In this episode of Talks at GS, author and 60 Minutes correspondent John Dickerson shares his insights on the evolution of the presidency and presidential campaigns.
On the disconnects between presidential campaigning and the presidency: “Basically, running for the job requires a whole different set of skills than being successful in the job. And the problem is with people who have run large organizations and who have shown an aptitude and have the scars to prove it and accumulated the wisdom that is required to run within a big, large structure. Those people operate in a certain set of ways that make it very difficult for them to campaign. Campaigning is a very weird and brutal thing, which we've come to see as a prerequisite for doing well in office.”

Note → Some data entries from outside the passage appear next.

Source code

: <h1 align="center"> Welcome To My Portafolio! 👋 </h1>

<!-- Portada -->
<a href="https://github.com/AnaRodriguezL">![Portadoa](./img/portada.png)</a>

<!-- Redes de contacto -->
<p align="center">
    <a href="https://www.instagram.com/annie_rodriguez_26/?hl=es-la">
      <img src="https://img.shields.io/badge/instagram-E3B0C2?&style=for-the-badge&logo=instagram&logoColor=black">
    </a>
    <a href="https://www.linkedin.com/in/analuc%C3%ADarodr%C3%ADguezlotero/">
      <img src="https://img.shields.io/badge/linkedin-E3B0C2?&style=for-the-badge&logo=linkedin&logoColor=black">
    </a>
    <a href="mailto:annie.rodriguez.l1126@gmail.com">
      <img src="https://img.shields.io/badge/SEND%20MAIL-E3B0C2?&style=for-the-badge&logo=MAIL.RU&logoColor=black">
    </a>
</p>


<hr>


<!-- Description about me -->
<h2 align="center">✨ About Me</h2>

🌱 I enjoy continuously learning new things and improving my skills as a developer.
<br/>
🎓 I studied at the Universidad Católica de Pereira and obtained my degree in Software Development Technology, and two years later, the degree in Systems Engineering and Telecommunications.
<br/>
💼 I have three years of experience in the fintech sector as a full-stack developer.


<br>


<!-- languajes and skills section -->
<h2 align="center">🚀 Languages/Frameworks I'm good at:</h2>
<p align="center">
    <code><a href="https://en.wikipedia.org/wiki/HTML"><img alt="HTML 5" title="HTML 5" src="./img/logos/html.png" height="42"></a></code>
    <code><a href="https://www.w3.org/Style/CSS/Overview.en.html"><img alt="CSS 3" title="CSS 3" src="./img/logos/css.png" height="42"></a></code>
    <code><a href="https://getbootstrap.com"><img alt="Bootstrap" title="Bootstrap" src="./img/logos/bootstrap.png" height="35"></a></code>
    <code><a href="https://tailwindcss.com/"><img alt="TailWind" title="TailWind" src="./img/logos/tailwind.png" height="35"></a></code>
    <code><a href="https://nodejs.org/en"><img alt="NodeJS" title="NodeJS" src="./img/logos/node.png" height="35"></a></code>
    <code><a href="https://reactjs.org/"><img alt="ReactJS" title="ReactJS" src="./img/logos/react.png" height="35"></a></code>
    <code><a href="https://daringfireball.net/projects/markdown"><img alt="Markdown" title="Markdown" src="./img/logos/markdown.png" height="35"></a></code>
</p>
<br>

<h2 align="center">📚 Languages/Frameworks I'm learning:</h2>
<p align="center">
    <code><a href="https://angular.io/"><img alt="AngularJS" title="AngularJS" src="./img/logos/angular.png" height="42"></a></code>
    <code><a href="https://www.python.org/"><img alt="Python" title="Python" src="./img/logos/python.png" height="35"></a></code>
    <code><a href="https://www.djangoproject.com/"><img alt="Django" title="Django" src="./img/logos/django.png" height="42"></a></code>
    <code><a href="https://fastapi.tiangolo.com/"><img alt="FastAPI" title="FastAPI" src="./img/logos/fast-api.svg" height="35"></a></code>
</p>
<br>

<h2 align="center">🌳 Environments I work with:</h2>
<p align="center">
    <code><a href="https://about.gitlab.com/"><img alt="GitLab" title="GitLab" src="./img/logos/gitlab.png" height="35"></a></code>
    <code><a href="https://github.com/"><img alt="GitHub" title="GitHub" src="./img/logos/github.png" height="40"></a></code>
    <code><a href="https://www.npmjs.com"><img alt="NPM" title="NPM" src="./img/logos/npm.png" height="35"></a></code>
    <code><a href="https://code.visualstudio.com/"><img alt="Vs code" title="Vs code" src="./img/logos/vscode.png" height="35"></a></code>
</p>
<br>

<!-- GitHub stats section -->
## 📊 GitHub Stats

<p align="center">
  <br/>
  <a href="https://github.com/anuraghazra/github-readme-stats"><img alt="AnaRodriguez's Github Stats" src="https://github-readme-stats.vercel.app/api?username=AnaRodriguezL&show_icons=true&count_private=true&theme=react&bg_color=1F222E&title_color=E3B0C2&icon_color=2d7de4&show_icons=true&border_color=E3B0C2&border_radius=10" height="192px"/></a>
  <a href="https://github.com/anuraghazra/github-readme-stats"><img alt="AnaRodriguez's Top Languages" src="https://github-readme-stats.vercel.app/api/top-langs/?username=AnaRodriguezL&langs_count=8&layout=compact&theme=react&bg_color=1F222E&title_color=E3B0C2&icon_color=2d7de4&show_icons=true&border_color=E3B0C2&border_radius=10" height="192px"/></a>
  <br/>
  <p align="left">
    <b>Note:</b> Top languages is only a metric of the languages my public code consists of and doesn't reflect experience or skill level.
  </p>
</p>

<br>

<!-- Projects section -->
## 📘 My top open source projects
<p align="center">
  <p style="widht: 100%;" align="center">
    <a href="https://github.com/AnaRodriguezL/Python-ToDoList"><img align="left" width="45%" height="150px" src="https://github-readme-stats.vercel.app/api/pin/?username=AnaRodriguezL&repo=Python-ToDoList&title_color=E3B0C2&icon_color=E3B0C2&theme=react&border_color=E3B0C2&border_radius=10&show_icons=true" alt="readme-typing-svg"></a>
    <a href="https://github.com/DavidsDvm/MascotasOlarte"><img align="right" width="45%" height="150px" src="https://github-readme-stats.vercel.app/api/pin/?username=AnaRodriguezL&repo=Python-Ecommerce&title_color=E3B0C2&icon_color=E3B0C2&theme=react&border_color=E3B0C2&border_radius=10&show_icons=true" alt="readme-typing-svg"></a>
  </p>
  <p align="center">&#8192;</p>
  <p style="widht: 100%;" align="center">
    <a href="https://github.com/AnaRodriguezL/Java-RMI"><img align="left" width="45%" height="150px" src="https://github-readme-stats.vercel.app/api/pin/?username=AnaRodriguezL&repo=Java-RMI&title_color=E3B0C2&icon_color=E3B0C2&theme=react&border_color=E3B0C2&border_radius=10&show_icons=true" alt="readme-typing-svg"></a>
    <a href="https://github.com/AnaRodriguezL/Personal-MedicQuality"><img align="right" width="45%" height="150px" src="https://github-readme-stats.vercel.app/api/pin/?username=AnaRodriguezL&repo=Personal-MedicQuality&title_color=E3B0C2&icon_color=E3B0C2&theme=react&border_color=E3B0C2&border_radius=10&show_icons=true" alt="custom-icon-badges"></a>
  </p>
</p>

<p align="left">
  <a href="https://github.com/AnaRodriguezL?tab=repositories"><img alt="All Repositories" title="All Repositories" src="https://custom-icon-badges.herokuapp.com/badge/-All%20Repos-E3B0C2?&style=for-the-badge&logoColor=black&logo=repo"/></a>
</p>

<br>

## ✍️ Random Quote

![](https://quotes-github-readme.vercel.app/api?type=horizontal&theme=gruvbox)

On the state of presidential campaign coverage: “I got into the business because of the drama, but that wasn't the only reason, but the sweeping narrative and drama of a presidential campaign is absolutely so alluring and so fantastic. And I wrote my last book all about presidential campaigns of the past because they're wonderful and amazing dramas…. There are a couple of things. One, campaigns used to be more substantive, even though… substance wasn't always at the heart of them, but candidates used to have to make arguments. And in the arguments they used to have to build a case, and the case was at least loosely associated with the fact…. So policy has kind of fallen out, even though it was never at the center. I think policy is one part and then attributes are the other, and this is one area where I do think people do have an appetite for discussions about leadership and what makes great leaders … I think it's the job of the press to spend more of its time focusing on attributes.”